**Exercise instructions**
Starting with the line that has "### Search Functionality" in the records below and ending with the line that has "restrictions and controls.", output those lines exactly and nothing more; omit the pictures.

..........

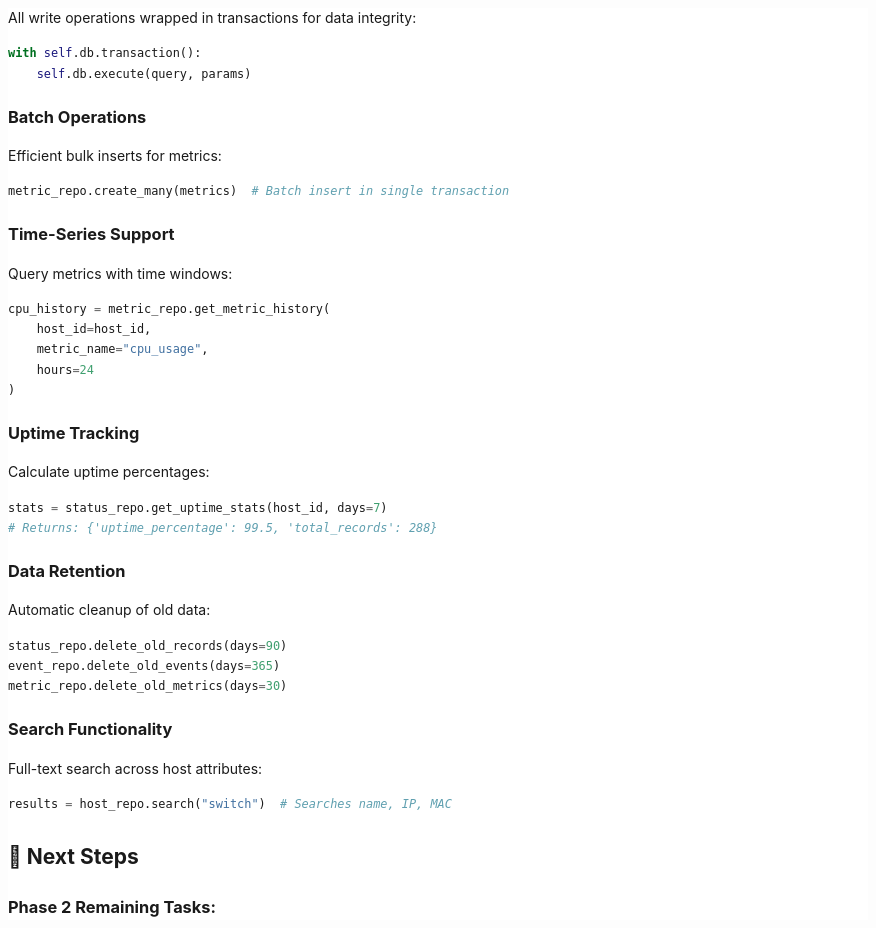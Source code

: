 All write operations wrapped in transactions for data integrity:

```python
with self.db.transaction():
    self.db.execute(query, params)
```

### Batch Operations

Efficient bulk inserts for metrics:

```python
metric_repo.create_many(metrics)  # Batch insert in single transaction
```

### Time-Series Support

Query metrics with time windows:

```python
cpu_history = metric_repo.get_metric_history(
    host_id=host_id,
    metric_name="cpu_usage",
    hours=24
)
```

### Uptime Tracking

Calculate uptime percentages:

```python
stats = status_repo.get_uptime_stats(host_id, days=7)
# Returns: {'uptime_percentage': 99.5, 'total_records': 288}
```

### Data Retention

Automatic cleanup of old data:

```python
status_repo.delete_old_records(days=90)
event_repo.delete_old_events(days=365)
metric_repo.delete_old_metrics(days=30)
```

### Search Functionality

Full-text search across host attributes:

```python
results = host_repo.search("switch")  # Searches name, IP, MAC
```

## 🚀 Next Steps

### Phase 2 Remaining Tasks:
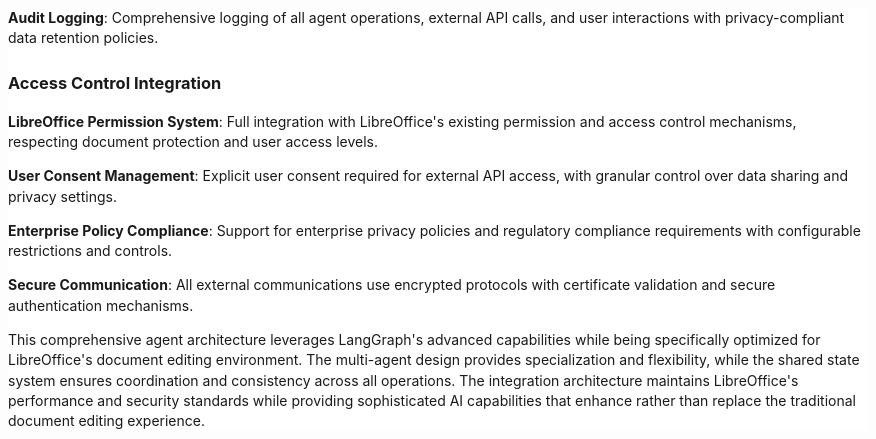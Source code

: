 **Audit Logging**: Comprehensive logging of all agent operations, external API calls, and user interactions with privacy-compliant data retention policies.

### Access Control Integration

**LibreOffice Permission System**: Full integration with LibreOffice's existing permission and access control mechanisms, respecting document protection and user access levels.

**User Consent Management**: Explicit user consent required for external API access, with granular control over data sharing and privacy settings.

**Enterprise Policy Compliance**: Support for enterprise privacy policies and regulatory compliance requirements with configurable restrictions and controls.

**Secure Communication**: All external communications use encrypted protocols with certificate validation and secure authentication mechanisms.

This comprehensive agent architecture leverages LangGraph's advanced capabilities while being specifically optimized for LibreOffice's document editing environment. The multi-agent design provides specialization and flexibility, while the shared state system ensures coordination and consistency across all operations. The integration architecture maintains LibreOffice's performance and security standards while providing sophisticated AI capabilities that enhance rather than replace the traditional document editing experience.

..........

**Exercise response**
### Search Functionality

Full-text search across host attributes:

```python
results = host_repo.search("switch")  # Searches name, IP, MAC
```

## 🚀 Next Steps

### Phase 2 Remaining Tasks:
Source code

: **Audit Logging**: Comprehensive logging of all agent operations, external API calls, and user interactions with privacy-compliant data retention policies.

### Access Control Integration

**LibreOffice Permission System**: Full integration with LibreOffice's existing permission and access control mechanisms, respecting document protection and user access levels.

**User Consent Management**: Explicit user consent required for external API access, with granular control over data sharing and privacy settings.

**Enterprise Policy Compliance**: Support for enterprise privacy policies and regulatory compliance requirements with configurable restrictions and controls.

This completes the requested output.